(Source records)
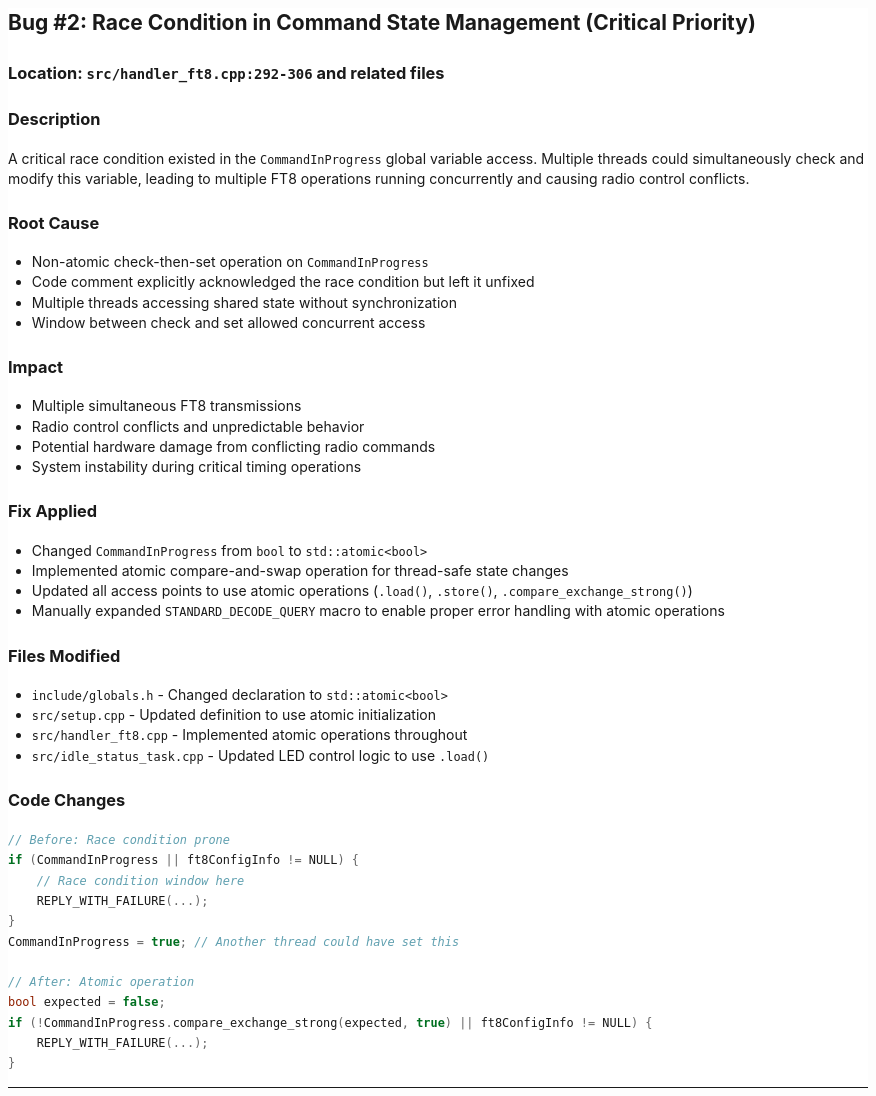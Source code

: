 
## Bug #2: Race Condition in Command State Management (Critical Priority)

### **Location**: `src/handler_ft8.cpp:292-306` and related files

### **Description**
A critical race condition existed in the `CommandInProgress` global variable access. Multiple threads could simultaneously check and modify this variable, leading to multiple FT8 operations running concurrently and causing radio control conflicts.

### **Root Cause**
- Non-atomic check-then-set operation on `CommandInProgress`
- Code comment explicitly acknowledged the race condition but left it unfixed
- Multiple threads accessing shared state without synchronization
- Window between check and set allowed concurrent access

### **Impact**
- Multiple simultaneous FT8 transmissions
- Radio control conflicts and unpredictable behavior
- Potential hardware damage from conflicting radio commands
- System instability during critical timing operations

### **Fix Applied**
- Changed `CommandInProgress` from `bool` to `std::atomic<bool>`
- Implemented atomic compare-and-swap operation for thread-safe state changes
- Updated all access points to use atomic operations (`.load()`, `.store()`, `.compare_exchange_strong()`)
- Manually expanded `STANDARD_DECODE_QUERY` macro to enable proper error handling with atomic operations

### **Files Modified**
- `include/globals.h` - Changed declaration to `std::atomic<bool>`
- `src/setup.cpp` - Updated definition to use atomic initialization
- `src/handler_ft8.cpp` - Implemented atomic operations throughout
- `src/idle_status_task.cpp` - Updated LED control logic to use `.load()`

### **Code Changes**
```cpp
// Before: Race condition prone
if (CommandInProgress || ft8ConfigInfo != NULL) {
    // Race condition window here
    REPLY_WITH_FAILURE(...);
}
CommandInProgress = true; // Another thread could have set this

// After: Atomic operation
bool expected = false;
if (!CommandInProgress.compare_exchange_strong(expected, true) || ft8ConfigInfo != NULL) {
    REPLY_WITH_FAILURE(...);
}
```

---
--
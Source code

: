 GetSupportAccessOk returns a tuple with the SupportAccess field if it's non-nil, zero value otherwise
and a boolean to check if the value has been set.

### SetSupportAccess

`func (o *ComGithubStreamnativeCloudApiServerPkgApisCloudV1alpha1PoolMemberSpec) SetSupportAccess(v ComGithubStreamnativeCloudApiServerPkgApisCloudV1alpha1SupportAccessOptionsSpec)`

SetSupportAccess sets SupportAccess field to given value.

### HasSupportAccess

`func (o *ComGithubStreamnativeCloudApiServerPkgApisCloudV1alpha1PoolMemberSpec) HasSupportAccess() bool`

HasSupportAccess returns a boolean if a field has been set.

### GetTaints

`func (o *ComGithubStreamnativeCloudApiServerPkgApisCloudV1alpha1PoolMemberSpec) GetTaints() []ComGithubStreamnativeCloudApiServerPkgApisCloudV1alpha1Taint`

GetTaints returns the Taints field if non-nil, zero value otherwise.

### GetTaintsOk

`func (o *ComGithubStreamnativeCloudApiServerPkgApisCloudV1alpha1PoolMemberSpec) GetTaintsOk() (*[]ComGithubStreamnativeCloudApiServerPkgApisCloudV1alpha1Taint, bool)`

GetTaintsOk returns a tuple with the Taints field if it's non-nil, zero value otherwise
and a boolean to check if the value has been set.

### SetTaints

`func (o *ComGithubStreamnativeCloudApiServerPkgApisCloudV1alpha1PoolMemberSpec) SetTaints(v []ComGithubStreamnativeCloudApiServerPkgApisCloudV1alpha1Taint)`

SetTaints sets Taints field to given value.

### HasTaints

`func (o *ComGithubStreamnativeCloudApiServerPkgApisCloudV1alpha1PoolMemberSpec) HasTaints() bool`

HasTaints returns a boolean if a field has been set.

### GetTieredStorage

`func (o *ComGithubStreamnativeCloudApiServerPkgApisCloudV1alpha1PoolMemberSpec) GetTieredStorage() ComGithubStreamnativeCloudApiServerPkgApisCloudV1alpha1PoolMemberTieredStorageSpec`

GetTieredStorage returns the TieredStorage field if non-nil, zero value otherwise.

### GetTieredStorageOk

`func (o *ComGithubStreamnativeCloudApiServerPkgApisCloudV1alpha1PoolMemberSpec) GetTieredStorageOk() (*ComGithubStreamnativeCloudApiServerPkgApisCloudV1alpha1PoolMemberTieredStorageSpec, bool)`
--
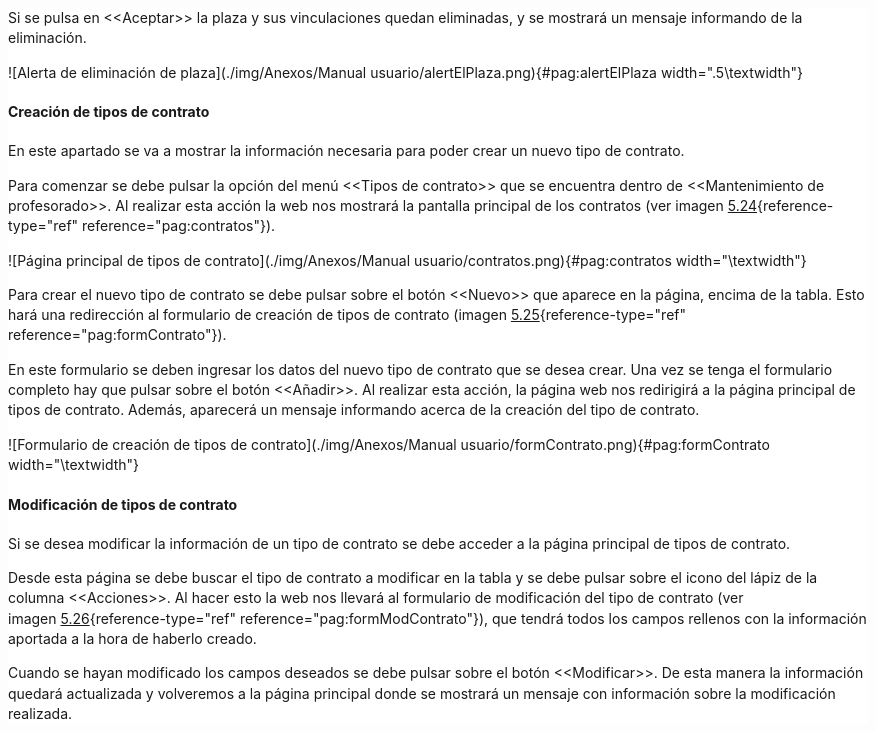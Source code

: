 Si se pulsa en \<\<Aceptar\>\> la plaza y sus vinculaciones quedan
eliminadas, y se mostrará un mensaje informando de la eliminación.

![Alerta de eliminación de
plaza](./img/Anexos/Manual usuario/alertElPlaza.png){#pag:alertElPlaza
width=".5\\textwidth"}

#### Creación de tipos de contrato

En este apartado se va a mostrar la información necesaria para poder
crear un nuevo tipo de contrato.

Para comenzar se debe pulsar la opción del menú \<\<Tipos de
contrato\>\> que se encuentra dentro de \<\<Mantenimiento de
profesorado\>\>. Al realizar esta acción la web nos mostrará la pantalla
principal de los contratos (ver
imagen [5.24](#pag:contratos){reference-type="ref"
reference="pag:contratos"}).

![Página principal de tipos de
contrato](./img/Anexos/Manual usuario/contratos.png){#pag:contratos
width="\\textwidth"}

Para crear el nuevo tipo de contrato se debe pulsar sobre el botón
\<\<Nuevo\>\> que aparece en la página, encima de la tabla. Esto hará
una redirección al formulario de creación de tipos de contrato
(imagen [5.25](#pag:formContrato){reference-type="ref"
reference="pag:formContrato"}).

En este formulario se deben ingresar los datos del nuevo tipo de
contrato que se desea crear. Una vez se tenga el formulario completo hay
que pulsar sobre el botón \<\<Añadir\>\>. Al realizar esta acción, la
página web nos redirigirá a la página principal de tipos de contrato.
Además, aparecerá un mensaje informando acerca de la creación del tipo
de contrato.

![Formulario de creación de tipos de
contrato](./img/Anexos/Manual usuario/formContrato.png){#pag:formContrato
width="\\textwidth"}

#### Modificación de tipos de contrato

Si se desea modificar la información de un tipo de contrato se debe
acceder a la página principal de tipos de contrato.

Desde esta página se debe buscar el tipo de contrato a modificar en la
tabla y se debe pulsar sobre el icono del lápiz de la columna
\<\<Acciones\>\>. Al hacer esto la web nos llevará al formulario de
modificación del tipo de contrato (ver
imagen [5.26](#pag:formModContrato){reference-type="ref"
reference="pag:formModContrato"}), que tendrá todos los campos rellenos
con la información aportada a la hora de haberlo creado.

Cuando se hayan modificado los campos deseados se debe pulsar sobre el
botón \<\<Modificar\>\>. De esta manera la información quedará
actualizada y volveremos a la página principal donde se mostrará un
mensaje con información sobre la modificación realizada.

● **Exercise objective**: In the records above, find the line with "sus vinculaciones quedan"; write out exactly that line and each one after it, stopping after the line with "principal de los contratos (ver".

● **Your solution**:
: Si se pulsa en \<\<Aceptar\>\> la plaza y sus vinculaciones quedan
eliminadas, y se mostrará un mensaje informando de la eliminación.

![Alerta de eliminación de
plaza](./img/Anexos/Manual usuario/alertElPlaza.png){#pag:alertElPlaza
width=".5\\textwidth"}

#### Creación de tipos de contrato

En este apartado se va a mostrar la información necesaria para poder
crear un nuevo tipo de contrato.

Para comenzar se debe pulsar la opción del menú \<\<Tipos de
contrato\>\> que se encuentra dentro de \<\<Mantenimiento de
profesorado\>\>. Al realizar esta acción la web nos mostrará la pantalla
principal de los contratos (ver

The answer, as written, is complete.